= EXERCISE DETAILS =
What is needed is a verbatim copy of each record below.

┌─ PROVIDED MATERIAL

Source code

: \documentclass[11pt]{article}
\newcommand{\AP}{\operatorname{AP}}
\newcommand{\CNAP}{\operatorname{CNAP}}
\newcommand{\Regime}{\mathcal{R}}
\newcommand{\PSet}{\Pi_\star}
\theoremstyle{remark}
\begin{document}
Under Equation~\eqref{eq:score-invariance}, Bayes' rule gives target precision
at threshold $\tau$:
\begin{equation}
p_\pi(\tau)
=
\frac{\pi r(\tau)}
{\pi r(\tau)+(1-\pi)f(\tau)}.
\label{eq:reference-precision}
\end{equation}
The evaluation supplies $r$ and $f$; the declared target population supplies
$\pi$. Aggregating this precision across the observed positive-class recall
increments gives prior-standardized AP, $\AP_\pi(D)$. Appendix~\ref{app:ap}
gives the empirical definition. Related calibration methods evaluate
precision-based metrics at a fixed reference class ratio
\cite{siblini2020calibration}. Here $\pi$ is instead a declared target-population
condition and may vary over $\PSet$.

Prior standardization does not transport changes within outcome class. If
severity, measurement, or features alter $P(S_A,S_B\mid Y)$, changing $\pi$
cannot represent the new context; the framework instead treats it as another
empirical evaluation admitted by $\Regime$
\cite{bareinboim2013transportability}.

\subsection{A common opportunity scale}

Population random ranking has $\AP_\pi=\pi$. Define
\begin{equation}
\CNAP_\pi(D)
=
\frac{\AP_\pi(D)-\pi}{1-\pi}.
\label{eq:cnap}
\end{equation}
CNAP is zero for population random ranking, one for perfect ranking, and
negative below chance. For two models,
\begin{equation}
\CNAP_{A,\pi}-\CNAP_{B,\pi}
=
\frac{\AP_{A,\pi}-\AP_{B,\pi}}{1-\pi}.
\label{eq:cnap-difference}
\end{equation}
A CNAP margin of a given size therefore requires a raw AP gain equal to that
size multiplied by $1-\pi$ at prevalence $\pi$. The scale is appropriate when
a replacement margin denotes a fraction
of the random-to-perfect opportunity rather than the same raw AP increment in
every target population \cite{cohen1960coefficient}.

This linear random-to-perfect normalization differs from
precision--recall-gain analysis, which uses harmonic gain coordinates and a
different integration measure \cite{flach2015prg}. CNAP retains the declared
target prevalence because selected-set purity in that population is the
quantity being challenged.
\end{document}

└─

= TASK RESULT =
Source code

: \documentclass[11pt]{article}
\newcommand{\AP}{\operatorname{AP}}
\newcommand{\CNAP}{\operatorname{CNAP}}
\newcommand{\Regime}{\mathcal{R}}
\newcommand{\PSet}{\Pi_\star}
\theoremstyle{remark}
\begin{document}
Under Equation~\eqref{eq:score-invariance}, Bayes' rule gives target precision
at threshold $\tau$:
\begin{equation}
p_\pi(\tau)
=
\frac{\pi r(\tau)}
{\pi r(\tau)+(1-\pi)f(\tau)}.
\label{eq:reference-precision}
\end{equation}
The evaluation supplies $r$ and $f$; the declared target population supplies
$\pi$. Aggregating this precision across the observed positive-class recall
increments gives prior-standardized AP, $\AP_\pi(D)$. Appendix~\ref{app:ap}
gives the empirical definition. Related calibration methods evaluate
precision-based metrics at a fixed reference class ratio
\cite{siblini2020calibration}. Here $\pi$ is instead a declared target-population
condition and may vary over $\PSet$.

Prior standardization does not transport changes within outcome class. If
severity, measurement, or features alter $P(S_A,S_B\mid Y)$, changing $\pi$
cannot represent the new context; the framework instead treats it as another
empirical evaluation admitted by $\Regime$
\cite{bareinboim2013transportability}.

\subsection{A common opportunity scale}

Population random ranking has $\AP_\pi=\pi$. Define
\begin{equation}
\CNAP_\pi(D)
=
\frac{\AP_\pi(D)-\pi}{1-\pi}.
\label{eq:cnap}
\end{equation}
CNAP is zero for population random ranking, one for perfect ranking, and
negative below chance. For two models,
\begin{equation}
\CNAP_{A,\pi}-\CNAP_{B,\pi}
=
\frac{\AP_{A,\pi}-\AP_{B,\pi}}{1-\pi}.
\label{eq:cnap-difference}
\end{equation}
A CNAP margin of a given size therefore requires a raw AP gain equal to that
size multiplied by $1-\pi$ at prevalence $\pi$. The scale is appropriate when
a replacement margin denotes a fraction
of the random-to-perfect opportunity rather than the same raw AP increment in
every target population \cite{cohen1960coefficient}.

This linear random-to-perfect normalization differs from
precision--recall-gain analysis, which uses harmonic gain coordinates and a
different integration measure \cite{flach2015prg}. CNAP retains the declared
target prevalence because selected-set purity in that population is the
quantity being challenged.
\end{document}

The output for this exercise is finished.